Carthac   United States. Dec 05 2010 03:17. Posts 1343

Extensively, no. She tells me he has a lot of fun when I teach him, but thats about it.


K40Cheddar   United States. Dec 05 2010 03:25. Posts 2202

Well if he wants to try and get better you can't stop him from thinking that. Problem is he doesn't seem to realize that getting better isn't going to happen overnight and if he tends to lose patience easily he's probably not going to be a winner ever. Still, if he wants you to help him it could be some good father/son binding time, assuming you don't hate your father.

GG 

Carthac   United States. Dec 05 2010 03:28. Posts 1343


  On December 05 2010 02:25 K40Cheddar wrote:
Well if he wants to try and get better you can't stop him from thinking that. Problem is he doesn't seem to realize that getting better isn't going to happen overnight and if he tends to lose patience easily he's probably not going to be a winner ever. Still, if he wants you to help him it could be some good father/son binding time, assuming you don't hate your father.



I don't hate my father, but I guess I have never been that close to him either. He is a good guy, but the thing I worry about is emotional control. If he can do something like this and be deceptive about it, should I consider refusing to get involved for the sake of not promoting behavior that he clearly can't control?


superfashion   United States. Dec 05 2010 04:23. Posts 918

Explain to him that he HAS to learn to control it if he ever hopes to have any success playing poker. Anyone with tilt issues (myself included) is prone to dumping a ton of money in stupid spots and will end up losing way more than they should. If he really wants to learn, he has to understand that emotional control is a part of poker and that he won't ever have success exploiting other people if he can't even control himself.

Best of luck to your dad!

shoving here as a bluff at 50NL is like explaning calcalus to a 6 month old cat wtf are you thinking - TalentedTom 

Ket    United Kingdom. Dec 05 2010 04:26. Posts 8665

hard to teach an old dog new tricks


blackjacki2   United States. Dec 05 2010 06:00. Posts 2581

Just tell him if he wants to play he has to grind his own roll from the micros and he can never play higher than .01/.02 until he grinds out 20 buyins for the next level


Highcard   Canada. Dec 05 2010 06:02. Posts 5428

first you should tell him his biggest downfall is not playing cards but controlling himself. If you have no idea how to help him with what you believe is his biggest problem then you should tell him that. What you can do though is show him how you perceive the game, how you understand the dynamic flow and that crazy shit can happen for what seems like forever, or that no matter how bad you think it is, it falls within variance which evens out over months.

Break down the odds, the probability of hand occurrences, flop occurrences, how badly you can run over how long of hands, how that equates to live poker. If you are going to teach someone, especially someone who is struggling, the biggest disservice you can do for them is just telling them random shit strategy without applying it to logic and reason. Show him pokerstove, go over all the hand potentials, how they relate to what other people are playing.
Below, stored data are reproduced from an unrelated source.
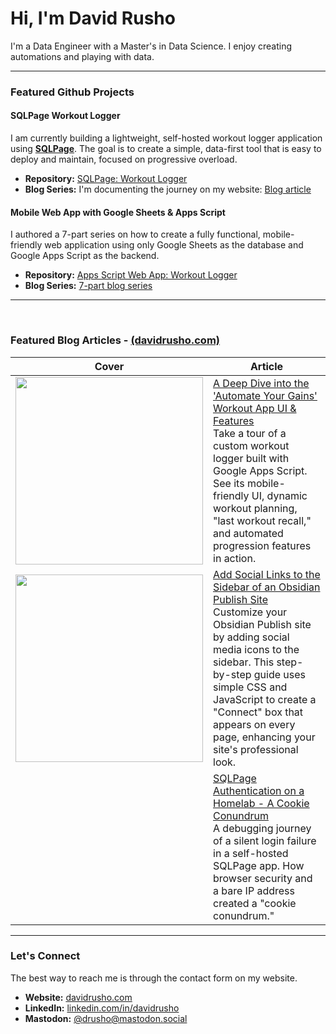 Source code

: # Hi, I'm David Rusho

I'm a Data Engineer with a Master's in Data Science.  I enjoy creating automations and playing with data.

---

### Featured Github Projects

#### SQLPage Workout Logger

I am currently building a lightweight, self-hosted workout logger application using [**SQLPage**](https://sql.ophir.dev/ "null"). The goal is to create a simple, data-first tool that is easy to deploy and maintain, focused on progressive overload.

- **Repository:** [SQLPage: Workout Logger](https://github.com/drusho/SQLPage-Workout-Logger)
- **Blog Series:** I'm documenting the journey on my website: [Blog article](https://davidrusho.com/b9769618-d27a-409d-b07e-e592f0e0955b)
    

#### Mobile Web App with Google Sheets & Apps Script

I authored a 7-part series on how to create a fully functional, mobile-friendly web application using only Google Sheets as the database and Google Apps Script as the backend.

- **Repository:** [Apps Script Web App: Workout Logger](https://github.com/drusho/workout-logger-google-apps-script)
- **Blog Series:** [7-part blog series](https://davidrusho.com/series-automate-your-gains)

---

</br>

### Featured Blog Articles - [(davidrusho.com)](davidrusho.com)

|  Cover      | Article          |
| -------| --------- |
| <img src="https://publish-01.obsidian.md/access/ad80fe550caa9978efed42737364fc6f/99%20-%20Meta/attachments/IMG-Series%20-%20Automate%20Your%20Gains-20250628140935549.png" width=300> | [A Deep Dive into the 'Automate Your Gains' Workout App UI & Features](https://davidrusho.com/0f6c5d5c-2449-4833-a0ec-7f1bd35037cd)</br>Take a tour of a custom workout logger built with Google Apps Script. See its mobile-friendly UI, dynamic workout planning, "last workout recall," and automated progression features in action.|
| <img src="https://publish-01.obsidian.md/access/ad80fe550caa9978efed42737364fc6f/99%20-%20Meta/attachments/IMG-Add%20Social%20Links%20to%20the%20Sidebar%20of%20an%20Obsidian%20Publish%20Site-20250624215017919.png" width=300> | [Add Social Links to the Sidebar of an Obsidian Publish Site](https://davidrusho.com/cbd482cc-533a-4a37-8b6e-7f08879ad671)</br>Customize your Obsidian Publish site by adding social media icons to the sidebar. This step-by-step guide uses simple CSS and JavaScript to create a "Connect" box that appears on every page, enhancing your site's professional look. |
|       | [SQLPage Authentication on a Homelab - A Cookie Conundrum](https://davidrusho.com/b9769618-d27a-409d-b07e-e592f0e0955b)</br>A debugging journey of a silent login failure in a self-hosted SQLPage app. How browser security and a bare IP address created a "cookie conundrum."                                                                                          |
    

---

### Let's Connect
The best way to reach me is through the contact form on my website.
- **Website:** [davidrusho.com](https://davidrusho.com/ "null")
- **LinkedIn:** [linkedin.com/in/davidrusho](https://www.linkedin.com/in/davidrusho "null")
- **Mastodon:** [@drusho@mastodon.social](https://mastodon.social/@drusho "null")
Once he understands all of this, only then should you contemplate with strategy, betting sizes, bluffing spots, positional dynamics.

His learning is directly correlated on if you understand how to actually teach instead of just spew jargon at him. I hope you know how to do all that otherwise, tell him you are learning as you go too and have FUN being together. This is a game after all.

I have learned from poker that being at the table is not a grind, the grind is living and poker is how I pass the time 

redrain0125   Canada. Dec 05 2010 06:55. Posts 5455

at first i read: Father wants to leave home


Fudyann   Netherlands. Dec 05 2010 07:45. Posts 704


  On December 05 2010 05:02 Highcard wrote:
first you should tell him his biggest downfall is not playing cards but controlling himself. If you have no idea how to help him with what you believe is his biggest problem then you should tell him that. What you can do though is show him how you perceive the game, how you understand the dynamic flow and that crazy shit can happen for what seems like forever, or that no matter how bad you think it is, it falls within variance which evens out over months.

Break down the odds, the probability of hand occurrences, flop occurrences, how badly you can run over how long of hands, how that equates to live poker. If you are going to teach someone, especially someone who is struggling, the biggest disservice you can do for them is just telling them random shit strategy without applying it to logic and reason. Show him pokerstove, go over all the hand potentials, how they relate to what other people are playing. Once he understands all of this, only then should you contemplate with strategy, betting sizes, bluffing spots, positional dynamics.

His learning is directly correlated on if you understand how to actually teach instead of just spew jargon at him. I hope you know how to do all that otherwise, tell him you are learning as you go too and have FUN being together. This is a game after all.



Excellent post.


boreHM   Netherlands. Dec 05 2010 12:33. Posts 1595

wouldn't something like rush poker keep him from getting bored?
folding sucks less because you get to look at two new cards instantly

I'd really not start any teaching off with pokerstove or strategy
just give him the good ol' Lederer preflop action sheet and some Harrington on cash games
get his abc right


YouGoTGoT   United States. Dec 05 2010 12:49. Posts 1118

This sounds like my dad except he doesnt want to learn because he thinks he already knows everything. The man cannot even be convinced that poker is anything but luck.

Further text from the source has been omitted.